He was a yearling that nobody wanted, but trainer Sean Dooley and his brothers took a chance with Allbentouttashape that has already paid off
. The disfigured pacing colt was the Maritime’s top freshman in 2009 and is en route to another stakes-filled campaign.
In search of a colt by the popular Maritime stallion Quick Comeback, Dooley spotted Allbentouttashape in the 2008 Nova Scotia Provincial Exhibition Select Sale as a yearling. He is the half-brother to Showmethefame (sired by Apaches Fame), a career winner of $427,704 who recently lowered his lifetime mark to 1:49.2 on Saturday, May 15 at the Meadowlands Racetrack.
“He was a good-bodied horse and came from a good place. Greg MacKenzie raised him and he raises strong animals as a rule,” explained Dooley. “I didn’t actually think I was going to be able to get him for what I was looking to pay. I was looking to pay probably $4-7,000 for a yearling and I thought he’d be a lot more but he had a deformed nose called a ‘wry’ and basically turned a lot of the buyers off so I took a chance with the nose and he seemed alright.”
Allbentouttashape, a $4,000 purchase, turned out to be a stunner winning 13 of his 16 engagements and never finishing worse than second to earn $76,957 for the Dooley Boys Racing Stable. His biggest victories were in the Atlantic Breeders Crown where he took his mark of 1:57.4 and the Maritime Breeders Final – both of which were during a year-end seven-race win streak. The bay gelding was named Two-Year-Old Colt Pacer of the Year and Horse of the Year by the Saint John Harness Horsemen's Association for his top-notch efforts on the track.
“He was quite a handful [to break and train down],” admitted Dooley. “He’s a big strong colt with a lot of energy and had his own attitude about doing things the way he wanted to do it but basically when I gelded him things started to fall in place. He was quite aggressive early in [his two-year-old year] but Kenny Arsenault, his driver, did a really good job keeping him calm and getting him some manners behind the gate. Basically he was a sound horse that had no issues at all with soundness or breathing or anything.

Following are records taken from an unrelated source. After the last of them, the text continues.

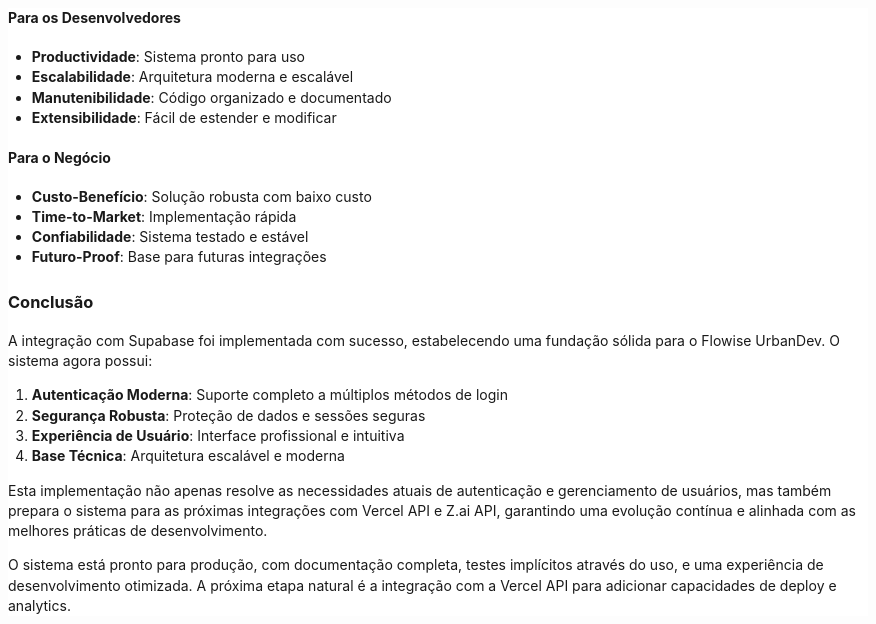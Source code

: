 #### Para os Desenvolvedores
- **Productividade**: Sistema pronto para uso
- **Escalabilidade**: Arquitetura moderna e escalável
- **Manutenibilidade**: Código organizado e documentado
- **Extensibilidade**: Fácil de estender e modificar

#### Para o Negócio
- **Custo-Benefício**: Solução robusta com baixo custo
- **Time-to-Market**: Implementação rápida
- **Confiabilidade**: Sistema testado e estável
- **Futuro-Proof**: Base para futuras integrações

### Conclusão

A integração com Supabase foi implementada com sucesso, estabelecendo uma fundação sólida para o Flowise UrbanDev. O sistema agora possui:

1. **Autenticação Moderna**: Suporte completo a múltiplos métodos de login
2. **Segurança Robusta**: Proteção de dados e sessões seguras
3. **Experiência de Usuário**: Interface profissional e intuitiva
4. **Base Técnica**: Arquitetura escalável e moderna

Esta implementação não apenas resolve as necessidades atuais de autenticação e gerenciamento de usuários, mas também prepara o sistema para as próximas integrações com Vercel API e Z.ai API, garantindo uma evolução contínua e alinhada com as melhores práticas de desenvolvimento.

O sistema está pronto para produção, com documentação completa, testes implícitos através do uso, e uma experiência de desenvolvimento otimizada. A próxima etapa natural é a integração com a Vercel API para adicionar capacidades de deploy e analytics.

“Gate speed was probably his big attribute,” noted Dooley. “He was a good leaver but he was more than one-dimensional. He made a couple of starts from the back tier and he won from the back of the pack too. On a half-mile track in the Maritimes and when there’s trailing positions it’s a big advantage being able to leave.”
Being a good trucker and easy on himself also helped Allbentouttashape stay so consistent, added Dooley.
“If he could win a race by a length or a length and half he did. He wasn’t the type of horse that would run away and win by 10. He liked to race and liked to win but just kept it well within himself.”
Allbentouttashape spent a month at a farm in Woodstock, NB during the winter before heading to Christine Wry’s farm in Nova Scotia. According to Dooley, the colt trained back very well and looks strong. In his third qualifier of the season on Thursday evening at Charlottetown Driving Park, he won by six lengths in 1:57.4.
“I think he’s got lots of potential and I think once he gets to the racing wars his competitive spirits will fire up and hopefully he’ll do well. I certainly don’t expect to have the same kind of season that he had last year but I do expect him to be one of the better colts.”
Dooley is pointing his prized pupil to the first Atlantic Sires Stakes event for three-year-old colt pacers on May 30 at Inverness Raceway. Another stakes-filled campaign is calling his name if he stays healthy.
“I always get one or two colts every year or every couple of years and hopefully sell them as three-year-olds,” says the Newfoundland native, a full-time emergency mental health nurse whose father had horses while he was growing up. Dooley’s been a part-time horseman since the early 1980s and is currently stabled at Exhibition Park Raceway in Saint John, NB. This year, he also has Allbentouttashape’s two-year-old half-brother, Ventures Cirrus (by Arcane Hanover).
“I’ve had some marginal success. I’ve had some stake winners but nothing on the level of Allbentouttashape.”
After getting his two brothers involved in the ownership ranks, Dooley says racing is a “fun-family-type-of-thing.”
“We’re fairly serious about racing but it's not like he needs to win everything for us to be happy.”